The young people take lessons at the center and volunteer as side-walkers, helping with the therapeutic riding.

"People see other people with disabilities, and they think they can't do anything," Claire said. "When I come here and work with them, it's rewarding, and it makes you feel better."

"TRRC is a great community service project," Allison said.

Laura Decker said the girls spend as much time as they can at the center - and it's no wonder. The center features indoor and outdoor rings, an observation area with one-way glass, a well-organized tack room and horses - everything that a young horse lover might want.

Saddle Club members lovingly show off the horses that live at the center - such as Rosemary, the remaining Norwegian fjord, and Scott, a former Budweiser horse. "He's fun to ride," Allison said. The horses are also used for lessons for people who have various levels of riding skill.

Milena Bartosiewicz, a physical therapist at the center, uses the principles of hippotherapy - using the horse as a therapeutic aide to help children with motor defects.

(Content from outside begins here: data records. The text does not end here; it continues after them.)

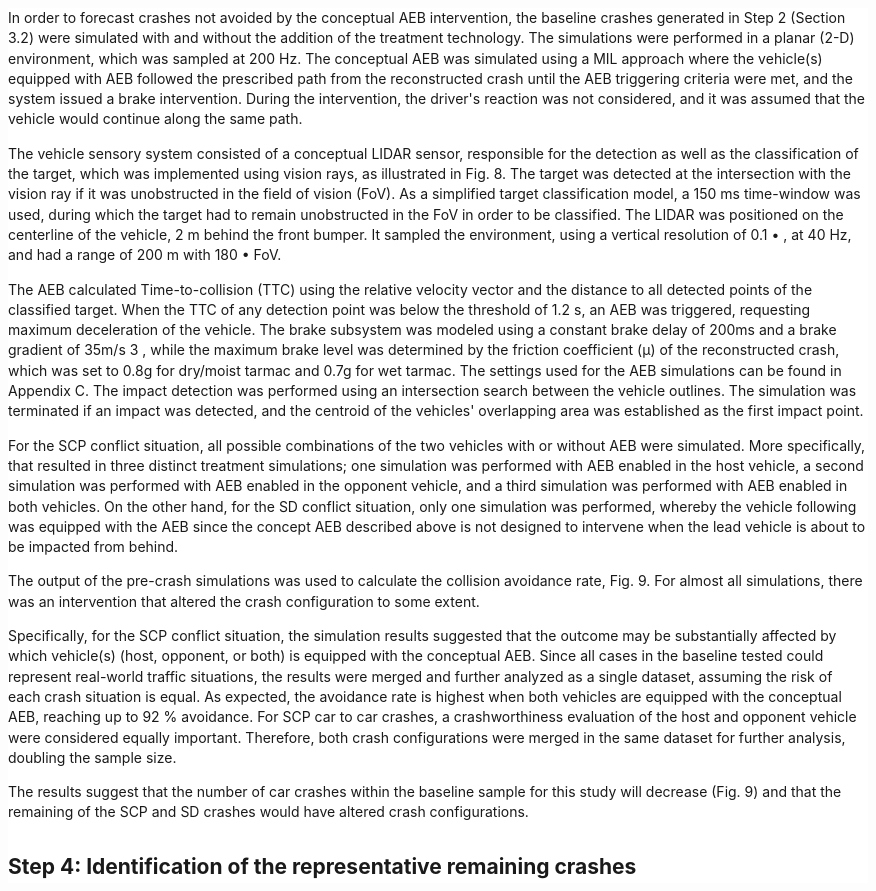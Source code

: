 In order to forecast crashes not avoided by the conceptual AEB intervention, the baseline crashes generated in Step 2 (Section 3.2) were simulated with and without the addition of the treatment technology. The simulations were performed in a planar (2-D) environment, which was sampled at 200 Hz. The conceptual AEB was simulated using a MIL approach where the vehicle(s) equipped with AEB followed the prescribed path from the reconstructed crash until the AEB triggering criteria were met, and the system issued a brake intervention. During the intervention, the driver's reaction was not considered, and it was assumed that the vehicle would continue along the same path.

The vehicle sensory system consisted of a conceptual LIDAR sensor, responsible for the detection as well as the classification of the target, which was implemented using vision rays, as illustrated in Fig. 8. The target was detected at the intersection with the vision ray if it was unobstructed in the field of vision (FoV). As a simplified target classification model, a 150 ms time-window was used, during which the target had to remain unobstructed in the FoV in order to be classified. The LIDAR was positioned on the centerline of the vehicle, 2 m behind the front bumper. It sampled the environment, using a vertical resolution of 0.1 • , at 40 Hz, and had a range of 200 m with 180 • FoV.

The AEB calculated Time-to-collision (TTC) using the relative velocity vector and the distance to all detected points of the classified target. When the TTC of any detection point was below the threshold of 1.2 s, an AEB was triggered, requesting maximum deceleration of the vehicle. The brake subsystem was modeled using a constant brake delay of 200ms and a brake gradient of 35m/s 3 , while the maximum brake level was determined by the friction coefficient (μ) of the reconstructed crash, which was set to 0.8g for dry/moist tarmac and 0.7g for wet tarmac. The settings used for the AEB simulations can be found in Appendix C. The impact detection was performed using an intersection search between the vehicle outlines. The simulation was terminated if an impact was detected, and the centroid of the vehicles' overlapping area was established as the first impact point.

For the SCP conflict situation, all possible combinations of the two vehicles with or without AEB were simulated. More specifically, that resulted in three distinct treatment simulations; one simulation was performed with AEB enabled in the host vehicle, a second simulation was performed with AEB enabled in the opponent vehicle, and a third simulation was performed with AEB enabled in both vehicles. On the other hand, for the SD conflict situation, only one simulation was performed, whereby the vehicle following was equipped with the AEB since the concept AEB described above is not designed to intervene when the lead vehicle is about to be impacted from behind.

The output of the pre-crash simulations was used to calculate the collision avoidance rate, Fig. 9. For almost all simulations, there was an intervention that altered the crash configuration to some extent.

Specifically, for the SCP conflict situation, the simulation results suggested that the outcome may be substantially affected by which vehicle(s) (host, opponent, or both) is equipped with the conceptual AEB. Since all cases in the baseline tested could represent real-world traffic situations, the results were merged and further analyzed as a single dataset, assuming the risk of each crash situation is equal. As expected, the avoidance rate is highest when both vehicles are equipped with the conceptual AEB, reaching up to 92 % avoidance. For SCP car to   car crashes, a crashworthiness evaluation of the host and opponent vehicle were considered equally important. Therefore, both crash configurations were merged in the same dataset for further analysis, doubling the sample size.

The results suggest that the number of car crashes within the baseline sample for this study will decrease (Fig. 9) and that the remaining of the SCP and SD crashes would have altered crash configurations.

## Step 4: Identification of the representative remaining crashes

"All senses come into play when the kids work with the horses," Bartosiewicz said.

The center has so few horses available for physical therapy because they have to be stabled and not spook, she added.

"The fjord has an exceptional temperament for this program," center founder Helen Tuel said.

The horse's gait is similar to a human gait, according to Bartosiewicz. But she explained, "Each kid is a little different." So, ideally, the therapist would choose a different horse for each child, depending on how much movement the child needs from the horse.

Tuel is pleased that the Saddle Club volunteers took the initiative to help the center.

"It was grass-roots effort," she said. "They stepped to the plate and motivated everybody."

Laura Decker said the girls have raised about $3,000 from bake sales, craft sales and donations.

"The Saddle Club is made up of hard-working, dependable, compassionate girls," she said.

The center is accepting tax-deductible donations.

Information: 410-489-5100.

Winning musicians

The River Hill High School Symphonic Band, Wind Ensemble, Jazz Ensembles and Indoor Guard competed in the Fiesta-Val music festival last month in Williamsburg, Va.

During the annual spring trip, the Symphonic Band earned an excellent rating and first place in Division 3, and the Wind Ensemble earned a superior rating and first place in Division 5. The Intermediate Percussion Ensemble won an excellent rating and first place in the Open Division, while the Advanced Percussion Ensemble earned a superior rating and first place in Division 4.

The Jazz Lab earned an excellent rating and first place in the Open Division, and the Jazz Ensemble received a superior rating and first place in Division 4, along with an award for best brass. The Indoor Guard scored an excellent rating and first place in its division.

Anna Berry won an award for best "jazz improv" and an award for her flute solo. Individual awards also were given to David Jacobson for his trumpet solo and Vishal Panchal for his drum solo.

The River Hill group also won overall first place for all concert bands, overall first place for all jazz ensembles and grand champion for instrumental ensembles.

Music teacher Steven Wampler received the Fiesta-Val "award of distinction" as director of bands for the Grand Champion Ensembles.

It was not all hard work, though. The students toured Colonial Williamsburg and sailed on a tall ship in the Norfolk, Va., harbor during the vacation.

Valerie and Greg Evans, Fred Joiner, Karen Goins, Tony White, Sue Zimmerman, Ginny Wollen, David Nardozzi and Keith Varner served as chaperones on the trip.

Winning entry

Glenelg High School senior Chris Stanton produced a commercial for WBFF Fox 45 television on the dangers of drinking and driving.

His commercial was the winning entry in a contest sponsored by Fox. The challenge was to create a public service announcement promoting safe driving at prom time.

Chris, who also works as a volunteer firefighter, featured damaged vehicles in his 30-second spot.

"He is an excellent videographer and editor," Glenelg media specialist Mel McNamara said.

The commercial will air today through Sunday.